By Flora Morris Brown

For years I frequently shared with my friends my plans to travel the world, visiting every continent (except Antarctica) at least once. I browsed through travel magazines, read travel books, and watched travel shows. I even considered signing up for retreats held in exotic locations as a way to travel.

My friends listened patiently to my daydreams. Then, when my youngest daughter was in her junior year at UCLA, she announced her plan to enroll in an Education Abroad program in Spain that spring. Part of me loved the idea and thought it was a wonderful opportunity for her. Another part of me rebelled. How could I agree to her making an international trip before I did, when it was my lifelong dream?

When I lodged my objection, my quick-thinking daughter fired back with a solution. Since I was still teaching full-time, she proposed that I plan to meet her in Europe when school was out for both of us. That way we could explore Europe together, and I would finally have begun my international travel.

Great! I was happy with that solution. We began deciding where we’d meet and what places we would visit. With excitement, I shared our plans with friends. Again, they patiently listened, but one of them asked, “Do you have a passport?” I let out an embarrassed gasp. After all those years of talking about traveling abroad, I hadn’t even taken the very first and doable step of applying for a passport. That was when I fully understood the Chinese proverb originated by Laozi: “A journey of a thousand miles begins with one step.”

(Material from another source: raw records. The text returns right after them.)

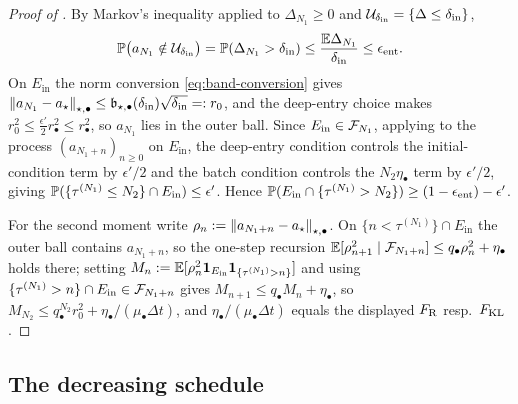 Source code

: \begin{proof}[Proof of ]
By Markov's inequality applied to $\Delta_{N_1}\geq0$ and $\Ureg_{\delta_{\mathrm{in}}}=\{\Delta\leq\delta_{\mathrm{in}}\}$,
\[
    \Prob\bigl(a_{N_1}\notin\Ureg_{\delta_{\mathrm{in}}}\bigr)=\Prob(\Delta_{N_1}>\delta_{\mathrm{in}})
    \leq\frac{\E\Delta_{N_1}}{\delta_{\mathrm{in}}}\leq\epsilon_{\mathrm{ent}} .
\]
On $E_{\mathrm{in}}$ the norm conversion \eqref{eq:band-conversion} gives
$\norm{a_{N_1}-a_\star}_{\star,\bullet}\leq\mathfrak b_{\star,\bullet}(\delta_{\mathrm{in}})\sqrt{\delta_{\mathrm{in}}}=:r_0$,
and the deep-entry choice makes $r_0^2\leq\tfrac{\epsilon'}2r_\bullet^2\leq r_\bullet^2$, so $a_{N_1}$
lies in the outer ball. Since $E_{\mathrm{in}}\in\Fil_{N_1}$, applying  to the
process $(a_{N_1+n})_{n\geq0}$ on $E_{\mathrm{in}}$, the deep-entry condition controls the
initial-condition term by $\epsilon'/2$ and the batch condition controls the $N_2\eta_\bullet$ term by
$\epsilon'/2$, giving $\Prob(\{\tau^{(N_1)}\leq N_2\}\cap E_{\mathrm{in}})\leq\epsilon'$. Hence
$\Prob(E_{\mathrm{in}}\cap\{\tau^{(N_1)}>N_2\})\geq(1-\epsilon_{\mathrm{ent}})-\epsilon'$.

For the second moment write $\rho_n:=\norm{a_{N_1+n}-a_\star}_{\star,\bullet}$. On
$\{n<\tau^{(N_1)}\}\cap E_{\mathrm{in}}$ the outer ball contains $a_{N_1+n}$, so the one-step recursion
$\E[\rho_{n+1}^2\mid\Fil_{N_1+n}]\leq q_\bullet\rho_n^2+\eta_\bullet$ holds there; setting
$M_n:=\E[\rho_n^2\mathbf1_{E_{\mathrm{in}}}\mathbf1_{\{\tau^{(N_1)}>n\}}]$ and using
$\{\tau^{(N_1)}>n\}\cap E_{\mathrm{in}}\in\Fil_{N_1+n}$ gives $M_{n+1}\leq q_\bullet M_n+\eta_\bullet$,
so $M_{N_2}\leq q_\bullet^{N_2}r_0^2+\eta_\bullet/(\mu_\bullet\Delta t)$, and
$\eta_\bullet/(\mu_\bullet\Delta t)$ equals the displayed $F_{\Riem}$ resp.\ $F_{\KL}$.
\end{proof}

\subsection{The decreasing schedule}

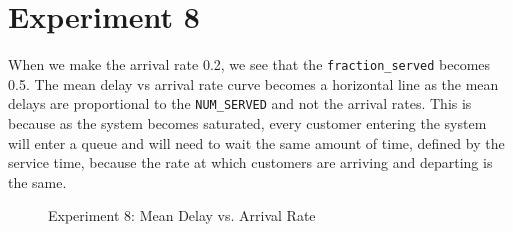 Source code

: \section*{Experiment 8}
When we make the arrival rate 0.2, we see that the \texttt{fraction\_served} becomes 0.5. The mean delay vs arrival rate curve becomes a horizontal line as the mean delays are proportional to the \texttt{NUM\_SERVED} and not the arrival rates.
This is because as the system becomes saturated, every customer entering the system will enter a queue and will need to wait the same amount of time, defined by the service time, because the rate at which customers are arriving and departing is the same.
\begin{figure}[h]
\centering
{}
\caption{Experiment 8: Mean Delay vs. Arrival Rate}
\label{fig:exp8}
\end{figure} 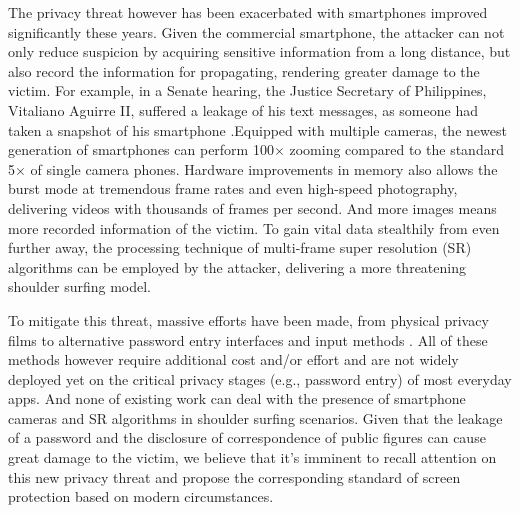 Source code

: The privacy threat however has been exacerbated with smartphones improved significantly these years. Given the commercial smartphone, the attacker can not only reduce suspicion by acquiring sensitive information from a long distance, but also record the information for propagating, rendering greater damage to the victim. For example, in a Senate hearing, the Justice Secretary of Philippines, Vitaliano Aguirre II, suffered a leakage of his text messages, as someone had taken a snapshot of his smartphone \cite{Polotiko2017leakage}.Equipped with multiple cameras, the newest generation of smartphones can perform 100$\times$ zooming compared to the standard 5$\times$ of single camera phones. Hardware improvements in memory also allows the burst mode at tremendous frame rates and even high-speed photography, delivering videos with thousands of frames per second. And more images means more recorded information of the victim. To gain vital data stealthily from even further away, the processing technique of multi-frame super resolution (SR) algorithms can be employed by the attacker, delivering a more threatening shoulder surfing model.


To mitigate this threat, massive efforts have been made, from physical privacy films to alternative password entry interfaces \cite{wiedenbeck2006design,papadopoulos2017illusionpin} and input methods \cite{kumar2007reducing}. All of these methods however require additional cost and/or effort \cite{Chun2019Keep} and are not widely deployed yet on the critical privacy stages (e.g., password entry) of most everyday apps. And none of existing work can deal with the presence of smartphone cameras and SR algorithms in shoulder surfing scenarios. Given that the leakage of a password and the disclosure of correspondence of public figures can cause great damage to the victim, we believe that it's imminent to recall attention on this new privacy threat and propose the corresponding standard of screen protection based on modern circumstances.

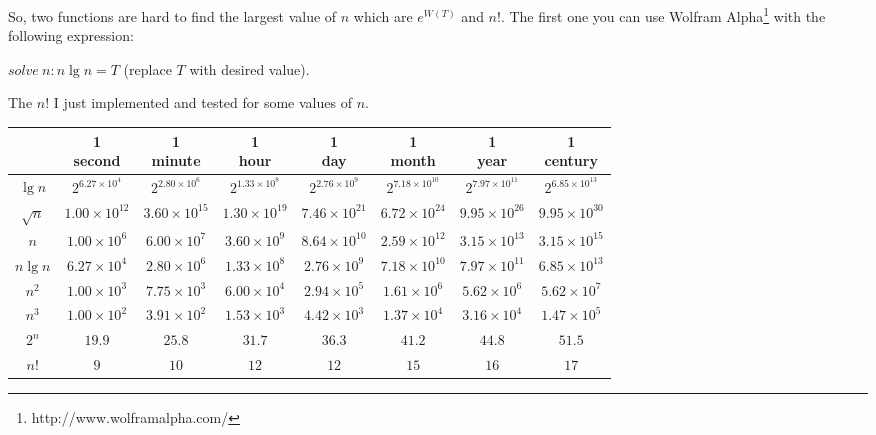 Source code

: \documentclass[11pt, oneside]{article}          %
\begin{document}
So, two functions are hard to find the largest value of $n$ which are $e^{W(T)}$ and $n!$. The first one you can use
Wolfram Alpha\footnote{http://www.wolframalpha.com/} with the following expression:

$solve\ n: n \lg n = T$ (replace $T$ with desired value).

The $n!$ I just implemented and tested for some values of $n$.

\begin{center}
  \begin{tabular}{ *{8}{c|} }
    & \shortstack{1 \\ second} & \shortstack{1 \\ minute} & \shortstack{1 \\ hour}%
      & \shortstack{1 \\ day} & \shortstack{1 \\ month} & \shortstack{1 \\ year}%
      & \shortstack{1 \\ century} \\ \hline

      $\lg n$   & $2^{6.27 \times 10^4}$ & $2^{2.80 \times 10^6}$ & $2^{1.33 \times 10^8}$ & $2^{2.76 \times 10^9}$ & $2^{7.18 \times 10^{10}}$ & $2^{7.97 \times 10^{11}}$ & $2^{6.85 \times 10^{13}}$ \\
      $\sqrt n$ & $1.00 \times 10^{12}$  & $3.60 \times 10^{15}$  & $1.30 \times 10^{19}$  & $7.46 \times 10^{21}$  & $6.72 \times 10^{24}$     & $9.95 \times 10^{26}$     & $9.95 \times 10^{30}$ \\
      $n$       & $1.00 \times 10^6$     & $6.00 \times 10^7$     & $3.60 \times 10^9$     & $8.64 \times 10^{10}$  & $2.59 \times 10^{12}$     & $3.15 \times 10^{13}$     & $3.15 \times 10^{15}$ \\
      $n \lg n$ & $6.27 \times 10^4$     & $2.80 \times 10^6$     & $1.33 \times 10^8$     & $2.76 \times 10^9$     & $7.18 \times 10^{10}$     & $7.97 \times 10^{11}$     & $6.85 \times 10^{13}$ \\
      $n^2$     & $1.00 \times 10^3$     & $7.75 \times 10^3$     & $6.00 \times 10^4$     & $2.94 \times 10^5$     & $1.61 \times 10^6$        & $5.62 \times 10^6$        & $5.62 \times 10^7$ \\
      $n^3$     & $1.00 \times 10^2$     & $3.91 \times 10^2$     & $1.53 \times 10^3$     & $4.42 \times 10^3$     & $1.37 \times 10^4$        & $3.16 \times 10^4$        & $1.47 \times 10^5$ \\
      $2^n$     & $19.9$                 & $25.8$                 & $31.7$                 & $36.3$                 & $41.2$                    & $44.8$                    & $51.5$ \\
      $n!$      & $9$                    & $10$                   & $12$                   & $12$                   & $15$                      & $16$                      & $17$
    \end{tabular}
\end{center}
\end{document}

That realization led me to get my passport and finally begin my lifelong plan to travel the world. Although I continued to teach a few more years and enjoy other activities, I traveled often. Now I’m almost finished; just one continent left to visit.

Too often we fantasize about what we’d like to do in our lives without realizing that we haven’t even taken the first step.

Other times we envy those who seem to be happily enjoying their lives, as if by magic, when in fact they are taking thousands of little steps.

There is no one right way to create your unique path, but here are three ways to help you find it.

  1. Take full responsibility for your life.

If there is something you want to achieve, don’t wait for what you think is the right time or expect someone else to take the lead. Begin the smallest step you can take toward it, like I had to do by applying for my passport. As you begin this process, if you become disenchanted with the goal, modify or change it.

When things go wrong, don’t go with them. Seek a positive change that will move you away from what you don’t want and toward what you do want for your life. Avoid rubbernecking at events and activities that don’t enhance your life or bring you joy. You slow your own progress and risk your success.

There are many circumstances outside of your control, such as birthplace, genetics, and others’ behavior. Seek a positive way to manage the part of your life over which you do have control. This includes not only your reaction to circumstances but your choice of thoughts, words, and attitudes that fill your mind.

Avoid letting your inner critic drown out your intuition. It’s unlikely you’ll get rid of your inner critic, but learn to put her on timeout and get quiet enough for your intuition to develop and come through. For some, this results from meditation, prayer, and reflection; for others, it results just by allowing quiet time to open the way for intuition. Find out what works best for you and practice it.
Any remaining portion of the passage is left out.